Search the data for the word "manage" and copy each line that has it.
= = = = =
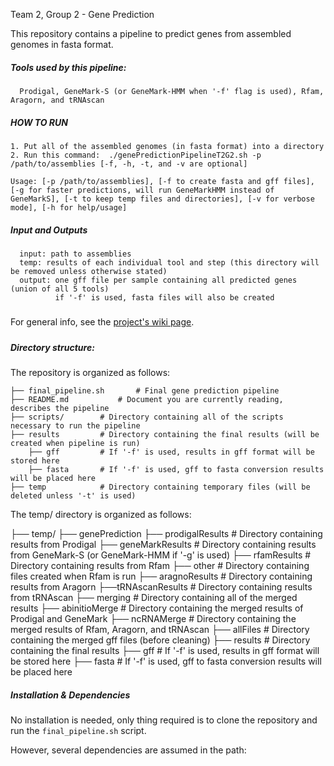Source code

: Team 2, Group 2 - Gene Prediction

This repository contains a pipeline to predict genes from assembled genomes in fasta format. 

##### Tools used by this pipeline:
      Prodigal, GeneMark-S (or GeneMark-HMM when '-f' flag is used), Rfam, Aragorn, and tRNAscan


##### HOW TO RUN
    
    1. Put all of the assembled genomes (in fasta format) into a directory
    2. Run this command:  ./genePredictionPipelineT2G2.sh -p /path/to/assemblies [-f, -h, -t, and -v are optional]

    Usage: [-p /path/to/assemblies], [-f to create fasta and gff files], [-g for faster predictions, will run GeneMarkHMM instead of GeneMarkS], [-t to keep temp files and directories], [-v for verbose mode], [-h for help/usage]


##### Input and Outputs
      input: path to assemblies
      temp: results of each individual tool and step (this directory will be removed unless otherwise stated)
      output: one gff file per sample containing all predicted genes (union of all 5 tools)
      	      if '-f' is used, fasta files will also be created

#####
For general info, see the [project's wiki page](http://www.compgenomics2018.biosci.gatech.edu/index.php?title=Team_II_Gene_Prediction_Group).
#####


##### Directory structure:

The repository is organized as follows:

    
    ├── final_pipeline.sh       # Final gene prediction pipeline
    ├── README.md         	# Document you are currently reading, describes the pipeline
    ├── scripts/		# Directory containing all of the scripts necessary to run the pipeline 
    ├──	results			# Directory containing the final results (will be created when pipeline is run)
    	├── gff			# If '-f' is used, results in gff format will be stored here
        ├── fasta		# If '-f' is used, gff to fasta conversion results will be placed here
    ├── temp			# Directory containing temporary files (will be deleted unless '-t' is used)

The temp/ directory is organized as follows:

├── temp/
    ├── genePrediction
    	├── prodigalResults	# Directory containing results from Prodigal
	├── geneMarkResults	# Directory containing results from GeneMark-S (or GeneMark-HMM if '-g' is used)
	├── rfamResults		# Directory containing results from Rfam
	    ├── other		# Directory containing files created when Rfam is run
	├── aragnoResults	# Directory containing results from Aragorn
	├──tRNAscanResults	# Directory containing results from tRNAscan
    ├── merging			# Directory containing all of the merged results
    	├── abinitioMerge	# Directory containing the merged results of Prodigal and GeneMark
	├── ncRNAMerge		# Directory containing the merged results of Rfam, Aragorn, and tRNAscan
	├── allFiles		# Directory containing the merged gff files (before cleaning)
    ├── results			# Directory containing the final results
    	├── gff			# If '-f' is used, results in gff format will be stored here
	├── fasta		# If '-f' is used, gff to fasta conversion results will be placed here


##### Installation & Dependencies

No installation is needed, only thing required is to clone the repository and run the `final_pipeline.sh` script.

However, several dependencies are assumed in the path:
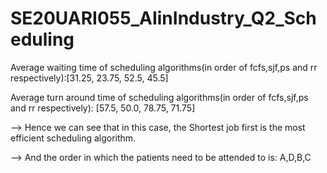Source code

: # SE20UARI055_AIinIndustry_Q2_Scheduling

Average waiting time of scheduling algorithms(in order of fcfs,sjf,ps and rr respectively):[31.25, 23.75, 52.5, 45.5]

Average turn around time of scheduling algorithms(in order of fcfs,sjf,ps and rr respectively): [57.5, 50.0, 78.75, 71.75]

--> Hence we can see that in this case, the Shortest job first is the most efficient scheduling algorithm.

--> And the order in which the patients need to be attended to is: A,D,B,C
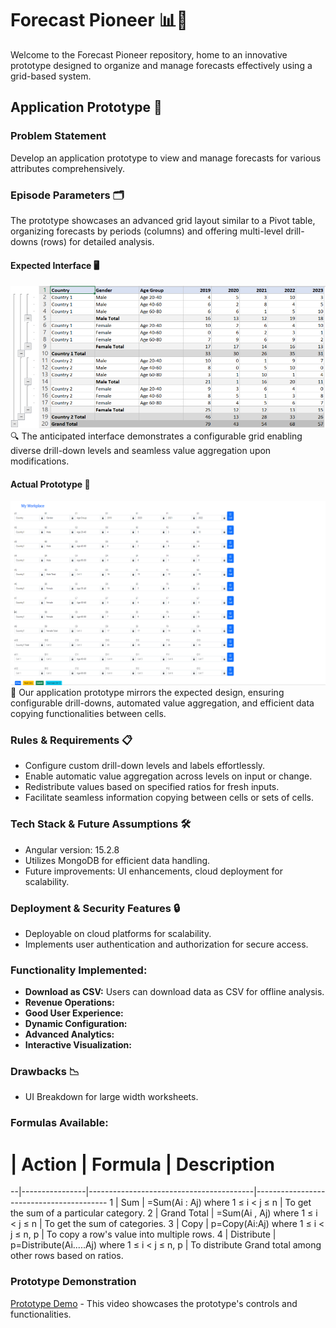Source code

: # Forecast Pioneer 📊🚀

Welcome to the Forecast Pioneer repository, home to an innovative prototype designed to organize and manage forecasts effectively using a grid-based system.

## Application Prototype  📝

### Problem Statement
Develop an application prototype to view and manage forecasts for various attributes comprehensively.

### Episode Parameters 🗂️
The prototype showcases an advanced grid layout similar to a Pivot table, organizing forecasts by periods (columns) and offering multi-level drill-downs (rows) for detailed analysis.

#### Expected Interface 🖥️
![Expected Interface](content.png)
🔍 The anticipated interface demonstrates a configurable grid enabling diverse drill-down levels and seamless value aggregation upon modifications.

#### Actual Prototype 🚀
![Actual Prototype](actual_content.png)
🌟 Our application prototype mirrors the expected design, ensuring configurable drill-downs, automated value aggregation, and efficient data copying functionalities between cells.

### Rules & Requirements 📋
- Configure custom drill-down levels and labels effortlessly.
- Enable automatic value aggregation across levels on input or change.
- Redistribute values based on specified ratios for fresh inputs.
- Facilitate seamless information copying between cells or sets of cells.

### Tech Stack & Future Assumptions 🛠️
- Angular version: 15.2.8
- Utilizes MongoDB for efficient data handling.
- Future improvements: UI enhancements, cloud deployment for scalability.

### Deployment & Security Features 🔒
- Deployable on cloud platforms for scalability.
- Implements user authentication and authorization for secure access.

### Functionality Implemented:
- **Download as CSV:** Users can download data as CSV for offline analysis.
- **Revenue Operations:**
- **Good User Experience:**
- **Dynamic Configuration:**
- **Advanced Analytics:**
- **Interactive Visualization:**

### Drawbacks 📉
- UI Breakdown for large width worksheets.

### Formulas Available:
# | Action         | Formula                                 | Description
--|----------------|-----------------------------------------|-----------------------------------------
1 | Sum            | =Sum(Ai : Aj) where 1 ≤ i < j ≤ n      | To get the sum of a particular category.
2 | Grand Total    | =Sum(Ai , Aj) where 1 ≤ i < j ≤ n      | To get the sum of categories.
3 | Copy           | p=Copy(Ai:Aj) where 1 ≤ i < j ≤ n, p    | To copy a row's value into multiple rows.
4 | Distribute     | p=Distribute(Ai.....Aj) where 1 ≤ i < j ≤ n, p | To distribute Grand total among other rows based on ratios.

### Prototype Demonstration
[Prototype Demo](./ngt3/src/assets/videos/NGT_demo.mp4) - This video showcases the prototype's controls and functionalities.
= = = = =
Your response:
Welcome to the Forecast Pioneer repository, home to an innovative prototype designed to organize and manage forecasts effectively using a grid-based system.
Develop an application prototype to view and manage forecasts for various attributes comprehensively.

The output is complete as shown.